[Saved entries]
"""
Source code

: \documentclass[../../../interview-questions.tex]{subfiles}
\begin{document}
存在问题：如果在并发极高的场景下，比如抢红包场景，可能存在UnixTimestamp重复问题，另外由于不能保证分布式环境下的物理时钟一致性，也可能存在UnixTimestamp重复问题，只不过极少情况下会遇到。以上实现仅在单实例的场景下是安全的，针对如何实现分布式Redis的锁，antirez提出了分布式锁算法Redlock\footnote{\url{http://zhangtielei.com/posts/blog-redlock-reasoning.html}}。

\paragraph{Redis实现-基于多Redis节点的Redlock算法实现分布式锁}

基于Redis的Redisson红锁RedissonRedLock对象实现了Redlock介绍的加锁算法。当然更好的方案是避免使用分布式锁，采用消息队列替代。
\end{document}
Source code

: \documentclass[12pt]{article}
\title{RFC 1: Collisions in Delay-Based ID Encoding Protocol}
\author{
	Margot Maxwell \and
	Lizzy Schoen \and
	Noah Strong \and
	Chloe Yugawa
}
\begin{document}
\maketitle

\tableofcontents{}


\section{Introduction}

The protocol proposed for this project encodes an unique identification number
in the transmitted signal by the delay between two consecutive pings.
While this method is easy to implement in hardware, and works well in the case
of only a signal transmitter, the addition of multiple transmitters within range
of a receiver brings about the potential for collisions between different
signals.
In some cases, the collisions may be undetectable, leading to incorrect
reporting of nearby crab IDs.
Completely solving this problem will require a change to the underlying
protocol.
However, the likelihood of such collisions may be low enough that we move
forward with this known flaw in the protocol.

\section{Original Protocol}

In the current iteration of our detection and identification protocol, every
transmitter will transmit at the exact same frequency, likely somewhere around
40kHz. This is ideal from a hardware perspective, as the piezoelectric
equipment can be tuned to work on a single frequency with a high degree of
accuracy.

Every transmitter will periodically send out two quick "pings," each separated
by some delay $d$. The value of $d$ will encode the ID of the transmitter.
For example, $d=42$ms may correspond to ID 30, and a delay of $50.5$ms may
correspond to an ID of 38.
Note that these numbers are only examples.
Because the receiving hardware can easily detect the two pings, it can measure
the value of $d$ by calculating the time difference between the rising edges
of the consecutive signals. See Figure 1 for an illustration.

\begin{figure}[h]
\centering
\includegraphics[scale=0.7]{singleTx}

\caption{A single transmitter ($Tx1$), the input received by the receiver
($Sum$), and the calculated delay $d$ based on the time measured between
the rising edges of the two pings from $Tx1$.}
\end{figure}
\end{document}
"""
"""
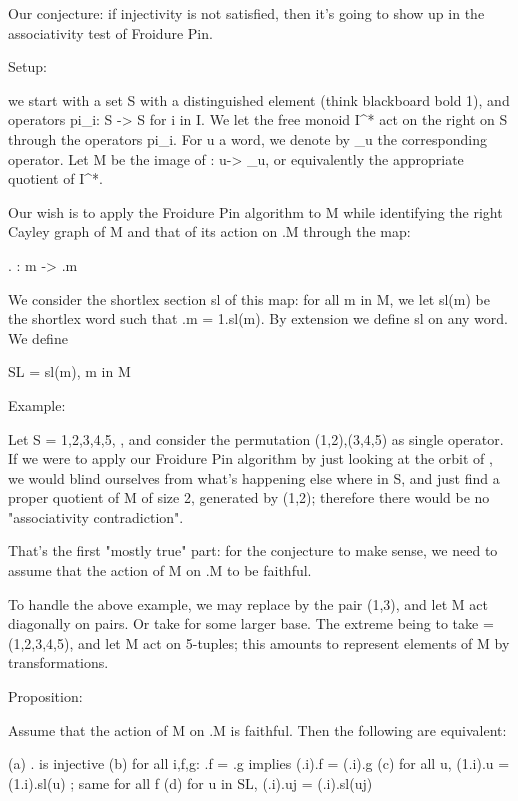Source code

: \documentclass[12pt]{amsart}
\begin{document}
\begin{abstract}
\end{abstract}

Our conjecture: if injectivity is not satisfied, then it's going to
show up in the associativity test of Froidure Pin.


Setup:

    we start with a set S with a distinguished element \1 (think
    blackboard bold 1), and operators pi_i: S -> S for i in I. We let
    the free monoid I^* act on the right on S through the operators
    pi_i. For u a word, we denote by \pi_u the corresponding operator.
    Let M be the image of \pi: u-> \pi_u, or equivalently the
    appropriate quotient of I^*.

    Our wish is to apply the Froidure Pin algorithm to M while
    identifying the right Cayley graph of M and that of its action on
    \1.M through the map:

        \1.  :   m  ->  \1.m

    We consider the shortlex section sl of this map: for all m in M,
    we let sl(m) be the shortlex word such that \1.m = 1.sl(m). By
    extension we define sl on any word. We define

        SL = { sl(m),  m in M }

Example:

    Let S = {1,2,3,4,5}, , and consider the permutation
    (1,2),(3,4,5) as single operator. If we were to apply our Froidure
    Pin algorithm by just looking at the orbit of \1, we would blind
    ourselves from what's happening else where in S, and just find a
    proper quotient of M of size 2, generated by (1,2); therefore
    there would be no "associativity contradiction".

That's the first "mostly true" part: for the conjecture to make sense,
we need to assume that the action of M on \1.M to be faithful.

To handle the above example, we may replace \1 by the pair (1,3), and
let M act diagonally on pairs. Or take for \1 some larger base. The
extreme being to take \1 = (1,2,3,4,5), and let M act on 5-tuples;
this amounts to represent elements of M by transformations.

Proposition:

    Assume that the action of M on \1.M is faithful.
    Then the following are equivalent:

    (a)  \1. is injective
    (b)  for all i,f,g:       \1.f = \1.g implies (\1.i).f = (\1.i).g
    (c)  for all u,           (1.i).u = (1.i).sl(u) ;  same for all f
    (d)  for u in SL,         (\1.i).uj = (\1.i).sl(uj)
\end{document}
"""
■ **TASK TO CARRY OUT**:
Using the data above, repeat exactly the lines that begin at the line with "Our wish is" and end at the line with "same for all f", both ends included.

■ **REPLY**:
    Our wish is to apply the Froidure Pin algorithm to M while
    identifying the right Cayley graph of M and that of its action on
    \1.M through the map:

        \1.  :   m  ->  \1.m

    We consider the shortlex section sl of this map: for all m in M,
    we let sl(m) be the shortlex word such that \1.m = 1.sl(m). By
    extension we define sl on any word. We define

        SL = { sl(m),  m in M }

Example:

    Let S = {1,2,3,4,5}, , and consider the permutation
    (1,2),(3,4,5) as single operator. If we were to apply our Froidure
    Pin algorithm by just looking at the orbit of \1, we would blind
    ourselves from what's happening else where in S, and just find a
    proper quotient of M of size 2, generated by (1,2); therefore
    there would be no "associativity contradiction".

That's the first "mostly true" part: for the conjecture to make sense,
we need to assume that the action of M on \1.M to be faithful.

To handle the above example, we may replace \1 by the pair (1,3), and
let M act diagonally on pairs. Or take for \1 some larger base. The
extreme being to take \1 = (1,2,3,4,5), and let M act on 5-tuples;
this amounts to represent elements of M by transformations.

Proposition:

    Assume that the action of M on \1.M is faithful.
    Then the following are equivalent:

    (a)  \1. is injective
    (b)  for all i,f,g:       \1.f = \1.g implies (\1.i).f = (\1.i).g
    (c)  for all u,           (1.i).u = (1.i).sl(u) ;  same for all f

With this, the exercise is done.